A volte ci sentiamo così, e una moltitudine di dubbi prende d’assalto la nostra impresa. Per cominciare, sappiamo davvero cosa è stato il passato, cosa è realmente accaduto, o la storia è «una favola» non del tutto condivisa? La nostra conoscenza di qualsiasi evento passato è sempre incompleta, probabilmente imprecisa, offuscata da testimonianze ambivalenti e storiografi di parte, e forse distorta dalla nostra stessa partigianeria patriottica o religiosa. «La maggior parte della storia è frutto di congetture, per il resto è pregiudizio». Anche lo storico che pensa di essere al di sopra di ogni parzialità verso la sua nazione, razza, credo o classe lascia trapelare, attraverso la scelta dei materiali e le sfumature degli aggettivi, le sue segrete predilezioni. «Lo storico semplifica sempre troppo e seleziona frettolosamente una minoranza gestibile di fatti e di volti da una folla di anime e di eventi la cui complessa moltitudine non può mai abbracciare o comprendere del tutto». E le conclusioni tratte dal passato che applichiamo al futuro sono rese più pericolose che mai dall’accelerazione del cambiamento. Nel 1909 Charles Péguy pensava che «il mondo è cambiato meno dai tempi di Gesù Cristo che negli ultimi trent’anni»; e forse oggi qualche giovane dottore in fisica aggiungerebbe che la sua scienza è cambiata più dal 1909 che in tutto il tempo precedente. Ogni anno – a volte, durante le guerre, ogni mese – una nuova invenzione, un nuovo metodo o una nuova situazione impongono un rinnovamento degli atteggiamenti e delle idee. Per di più, nel comportamento dei metalli e degli uomini sembra intervenire un elemento di casualità, forse di libertà. Non siamo più sicuri che in futuro gli atomi, e tantomeno gli organismi, reagiranno come pensiamo abbiano reagito in passato. Gli elettroni, come il Dio di William Cowper, si muovono in modi misteriosi per compiere le loro meraviglie, e qualche stranezza del carattere o delle circostanze può sconvolgere l’equilibrio di intere nazioni, come quando Alessandro si ubriacò fino a morirne, lasciando che il suo nuovo impero andasse in frantumi (323 a.C.), o come quando l’ascesa al trono di uno zar infatuato delle costumanze prussiane salvò dal disastro Federico il Grande (1762).

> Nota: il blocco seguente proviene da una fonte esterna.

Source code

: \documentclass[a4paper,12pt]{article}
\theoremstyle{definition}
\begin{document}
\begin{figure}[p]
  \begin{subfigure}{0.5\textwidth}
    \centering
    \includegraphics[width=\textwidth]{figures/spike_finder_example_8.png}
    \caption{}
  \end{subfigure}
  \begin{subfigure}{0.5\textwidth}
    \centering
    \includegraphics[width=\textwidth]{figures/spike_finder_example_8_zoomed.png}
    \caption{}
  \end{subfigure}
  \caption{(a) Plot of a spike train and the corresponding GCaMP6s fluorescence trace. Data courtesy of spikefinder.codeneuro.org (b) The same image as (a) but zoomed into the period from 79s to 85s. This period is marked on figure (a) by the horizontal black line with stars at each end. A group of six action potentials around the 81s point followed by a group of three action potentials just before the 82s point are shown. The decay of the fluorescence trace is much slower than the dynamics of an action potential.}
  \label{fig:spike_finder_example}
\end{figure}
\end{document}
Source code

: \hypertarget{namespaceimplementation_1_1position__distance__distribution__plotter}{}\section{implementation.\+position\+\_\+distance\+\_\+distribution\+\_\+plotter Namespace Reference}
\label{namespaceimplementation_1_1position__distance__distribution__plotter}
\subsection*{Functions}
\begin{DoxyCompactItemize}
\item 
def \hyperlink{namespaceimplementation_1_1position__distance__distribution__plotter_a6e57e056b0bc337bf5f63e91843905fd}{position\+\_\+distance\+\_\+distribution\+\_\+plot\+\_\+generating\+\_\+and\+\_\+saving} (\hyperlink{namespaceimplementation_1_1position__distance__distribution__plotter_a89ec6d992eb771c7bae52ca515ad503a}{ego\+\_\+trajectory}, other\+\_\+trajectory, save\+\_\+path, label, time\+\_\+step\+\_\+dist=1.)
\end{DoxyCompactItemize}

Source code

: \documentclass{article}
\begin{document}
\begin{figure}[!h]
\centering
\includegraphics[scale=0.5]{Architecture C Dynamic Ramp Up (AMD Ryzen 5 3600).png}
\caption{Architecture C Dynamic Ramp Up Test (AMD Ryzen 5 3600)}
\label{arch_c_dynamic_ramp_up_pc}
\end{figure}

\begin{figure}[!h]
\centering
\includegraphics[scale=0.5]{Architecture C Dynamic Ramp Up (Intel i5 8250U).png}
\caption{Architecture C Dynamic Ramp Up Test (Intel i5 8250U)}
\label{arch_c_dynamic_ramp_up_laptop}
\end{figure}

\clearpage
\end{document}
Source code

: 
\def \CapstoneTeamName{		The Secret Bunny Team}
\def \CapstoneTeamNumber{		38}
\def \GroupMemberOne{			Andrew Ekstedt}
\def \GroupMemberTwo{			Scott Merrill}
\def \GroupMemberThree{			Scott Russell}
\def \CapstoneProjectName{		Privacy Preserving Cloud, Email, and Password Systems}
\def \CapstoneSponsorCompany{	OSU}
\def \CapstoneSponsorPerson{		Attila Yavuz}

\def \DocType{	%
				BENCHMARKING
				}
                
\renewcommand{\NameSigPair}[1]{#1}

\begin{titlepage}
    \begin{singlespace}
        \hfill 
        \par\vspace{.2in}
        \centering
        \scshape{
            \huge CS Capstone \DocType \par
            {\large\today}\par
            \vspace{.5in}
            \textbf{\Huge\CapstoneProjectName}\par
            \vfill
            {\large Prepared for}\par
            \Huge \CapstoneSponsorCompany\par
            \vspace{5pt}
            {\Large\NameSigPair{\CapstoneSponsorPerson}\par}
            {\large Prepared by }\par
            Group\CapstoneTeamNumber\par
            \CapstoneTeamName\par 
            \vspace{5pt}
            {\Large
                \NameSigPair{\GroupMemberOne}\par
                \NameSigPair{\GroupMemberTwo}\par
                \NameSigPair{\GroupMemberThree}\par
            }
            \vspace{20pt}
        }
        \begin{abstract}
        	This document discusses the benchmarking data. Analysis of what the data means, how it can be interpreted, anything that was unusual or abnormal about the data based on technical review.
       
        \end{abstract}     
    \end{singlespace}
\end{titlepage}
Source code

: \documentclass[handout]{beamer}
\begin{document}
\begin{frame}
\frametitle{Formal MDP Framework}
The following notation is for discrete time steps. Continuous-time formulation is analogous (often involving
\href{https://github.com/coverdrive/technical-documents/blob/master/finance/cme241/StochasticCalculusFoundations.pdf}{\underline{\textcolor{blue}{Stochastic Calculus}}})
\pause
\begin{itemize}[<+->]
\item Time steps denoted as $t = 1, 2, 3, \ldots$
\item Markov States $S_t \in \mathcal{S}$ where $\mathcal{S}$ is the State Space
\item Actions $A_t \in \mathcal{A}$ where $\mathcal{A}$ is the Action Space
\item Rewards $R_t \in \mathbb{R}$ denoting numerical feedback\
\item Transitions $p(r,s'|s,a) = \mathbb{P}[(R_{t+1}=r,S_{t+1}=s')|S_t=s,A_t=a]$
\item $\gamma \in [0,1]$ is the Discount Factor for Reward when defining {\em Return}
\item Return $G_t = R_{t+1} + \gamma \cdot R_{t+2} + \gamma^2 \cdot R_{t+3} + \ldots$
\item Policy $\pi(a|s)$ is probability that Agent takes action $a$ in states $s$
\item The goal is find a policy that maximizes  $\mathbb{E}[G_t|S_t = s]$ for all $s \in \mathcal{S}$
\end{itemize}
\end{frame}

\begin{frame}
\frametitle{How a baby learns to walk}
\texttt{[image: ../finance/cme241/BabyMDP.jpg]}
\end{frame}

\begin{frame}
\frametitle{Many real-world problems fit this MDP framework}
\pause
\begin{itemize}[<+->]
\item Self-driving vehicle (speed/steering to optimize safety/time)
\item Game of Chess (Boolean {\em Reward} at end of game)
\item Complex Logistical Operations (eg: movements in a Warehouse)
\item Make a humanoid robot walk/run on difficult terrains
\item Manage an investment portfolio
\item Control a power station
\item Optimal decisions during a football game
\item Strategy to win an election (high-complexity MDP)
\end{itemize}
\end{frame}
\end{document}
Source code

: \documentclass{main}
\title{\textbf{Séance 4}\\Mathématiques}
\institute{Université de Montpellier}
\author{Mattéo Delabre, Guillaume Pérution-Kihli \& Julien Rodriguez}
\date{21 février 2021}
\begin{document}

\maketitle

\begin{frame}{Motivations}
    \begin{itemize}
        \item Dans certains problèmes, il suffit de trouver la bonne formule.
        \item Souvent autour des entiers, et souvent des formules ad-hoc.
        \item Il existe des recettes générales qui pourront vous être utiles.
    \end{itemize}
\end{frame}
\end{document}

Ovviamente la storiografia non può essere una scienza. Può essere solo un’opera dell’ingegno, un’arte e una filosofia: un’opera dell’ingegno per scovare i fatti, un’arte per stabilire un ordine significativo nel caos dei materiali, una filosofia per cercare la giusta prospettiva e l’illuminazione. «Il presente non è che il passato giunto fino a noi attraverso l’azione, e il passato non è che il presente superato dalla nostra comprensione», o almeno così crediamo e speriamo. Nella filosofia cerchiamo di vedere la parte alla luce del tutto; nella «filosofia della storia» cerchiamo di vedere questo momento alla luce del passato. Sappiamo che in entrambi i casi si tratta di un ideale irraggiungibile: la prospettiva totale è un’illusione ottica. Non conosciamo tutta la storia dell’uomo; probabilmente ci sono state molte civiltà prima di quella sumera o egizia; abbiamo appena iniziato a scavare! Dobbiamo operare con una conoscenza parziale e accontentarci provvisoriamente delle probabilità; nella storia, come nella scienza e nella politica, la relatività la fa da padrona e tutte le formule devono essere messe in dubbio. «La storia sorride di tutti i tentativi che facciamo per costringere il suo flusso in modelli teorici o in solchi logici, si fa beffe delle nostre generalizzazioni, infrange tutte le nostre regole. La storia è barocca». Forse, entro questi limiti, possiamo imparare dalla storia quanto basta per sopportare con pazienza la realtà e rispettare ognuno le illusioni dell’altro.

Poiché l’uomo è un attimo nel tempo astronomico, un ospite transitorio della Terra, una spora della sua specie, un rampollo della sua razza, un composto di corpo, carattere e mente, un membro di una famiglia e di una comunità, un credente o non credente in una fede, una unità di un’economia, forse un cittadino di uno stato o un soldato di un esercito, possiamo chiederci sotto le corrispondenti voci – astronomia, geologia, geografia, biologia, etnologia, psicologia, etica, religione, economia, politica e guerra – che cosa la storia abbia da dire sulla natura, la condotta e le prospettive dell’uomo. È un’impresa precaria, e solo un pazzo cercherebbe di comprimere cento secoli in cento pagine di conclusioni azzardate. Procediamo.